Does it ever occur to you that the relationships you nurture most are ones that others could care less about?
I had that epiphany today. In the past few days I’ve had two wonderful conversations with two very important men in my life. The first was with my friend, Brando, who’s in my program at UNI. He and I have been friends since freshman year and now as seniors, have become close. After he dated one of my roommates, we got to know each other even better, and today I respect his opinion as truth. I know he will tell me truly what he thinks, and that’s powerful.
The second conversation I had was with my ex, Adam. Those of you who read my blog, know our relationship as a very volatile one. Adam and I go from being friends one day to not speaking the next. He hasn’t been a constant in my life since 2008, but I still consider him as one of my best and truest friends.

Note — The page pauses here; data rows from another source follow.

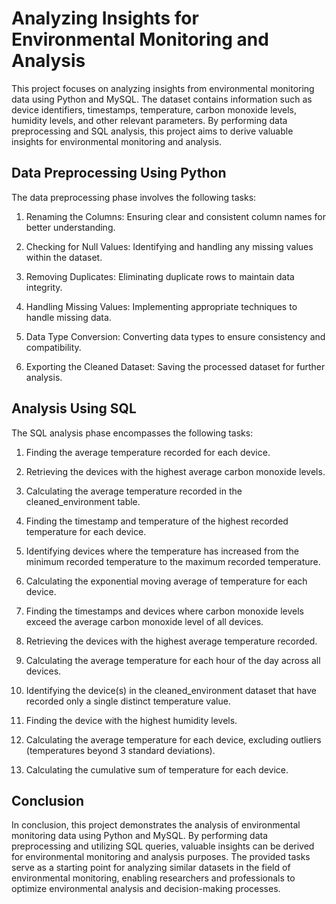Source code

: # Analyzing Insights for Environmental Monitoring and Analysis

This project focuses on analyzing insights from environmental monitoring data using Python and MySQL. The dataset contains information such as device identifiers, timestamps, temperature, carbon monoxide levels, humidity levels, and other relevant parameters. By performing data preprocessing and SQL analysis, this project aims to derive valuable insights for environmental monitoring and analysis.

## Data Preprocessing Using Python

The data preprocessing phase involves the following tasks:

1. Renaming the Columns: Ensuring clear and consistent column names for better understanding.

2. Checking for Null Values: Identifying and handling any missing values within the dataset.

3. Removing Duplicates: Eliminating duplicate rows to maintain data integrity.

4. Handling Missing Values: Implementing appropriate techniques to handle missing data.

5. Data Type Conversion: Converting data types to ensure consistency and compatibility.

6. Exporting the Cleaned Dataset: Saving the processed dataset for further analysis.

## Analysis Using SQL

The SQL analysis phase encompasses the following tasks:

1. Finding the average temperature recorded for each device.

2. Retrieving the devices with the highest average carbon monoxide levels.

3. Calculating the average temperature recorded in the cleaned_environment table.

4. Finding the timestamp and temperature of the highest recorded temperature for each device.

5. Identifying devices where the temperature has increased from the minimum recorded temperature to the maximum recorded temperature.

6. Calculating the exponential moving average of temperature for each device.

7. Finding the timestamps and devices where carbon monoxide levels exceed the average carbon monoxide level of all devices.

8. Retrieving the devices with the highest average temperature recorded.

9. Calculating the average temperature for each hour of the day across all devices.

10. Identifying the device(s) in the cleaned_environment dataset that have recorded only a single distinct temperature value.

11. Finding the device with the highest humidity levels.

12. Calculating the average temperature for each device, excluding outliers (temperatures beyond 3 standard deviations).

13. Calculating the cumulative sum of temperature for each device.

## Conclusion

In conclusion, this project demonstrates the analysis of environmental monitoring data using Python and MySQL. By performing data preprocessing and utilizing SQL queries, valuable insights can be derived for environmental monitoring and analysis purposes. The provided tasks serve as a starting point for analyzing similar datasets in the field of environmental monitoring, enabling researchers and professionals to optimize environmental analysis and decision-making processes.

Until yesterday, I hadn’t seen either of these gentleman in weeks. The beautiful thing about these relationships though is that neither side has to really nurture it. Neither side has to work to develop anything. Weeks go by and the second we’re back having a drink or coffee together, everything’s the same. These are the relationships I should value more in my life. I have people in my life that I see maybe only once or twice a year that are more genuine and legitimate in their intentions of our friendship than those I see on a daily basis.
I have been so concerned with relationships around me that I thought I was getting something out of. Relationships that I gave and gave and gave to but the one time I should be able to take, no one’s there. That’s a lesson I’ve been learning time and time again in the past few months.
It’s funny, it dawned on me today that while I was abroad, I had- outside of speaking with my family- 3 people I talked to/skyped with on a normal basis. Sydney, Ashley and Conor. That’s it. One relationship I have in my life hurts me a lot with this. I just figured it was how she was while I was abroad, when we were best friends before I left for Greece. I spoke to her twice the entire semester I was gone. Twice. Today, she takes time on a weekly basis to skype with friends around the country and the world. But never was I given that kind of love. Maybe I can attribute that to her age then and now, maybe I can attribute that to her going abroad after I did and understanding that need, or maybe I truly can attribute it to her not giving an F… either way, it still hurts me today to think of that.
So… here’s the lesson. Learn to choose your friends wisely. Very wisely. Recognize when things are reciprocated to you and when you’re being used. Most importantly, make time for the relationships you truly value, that deserve your nurturing. To the rest of those relationships that are only on the surface, don’t burn bridges… but just remember that those people will not be there for you when you expect or need them to be.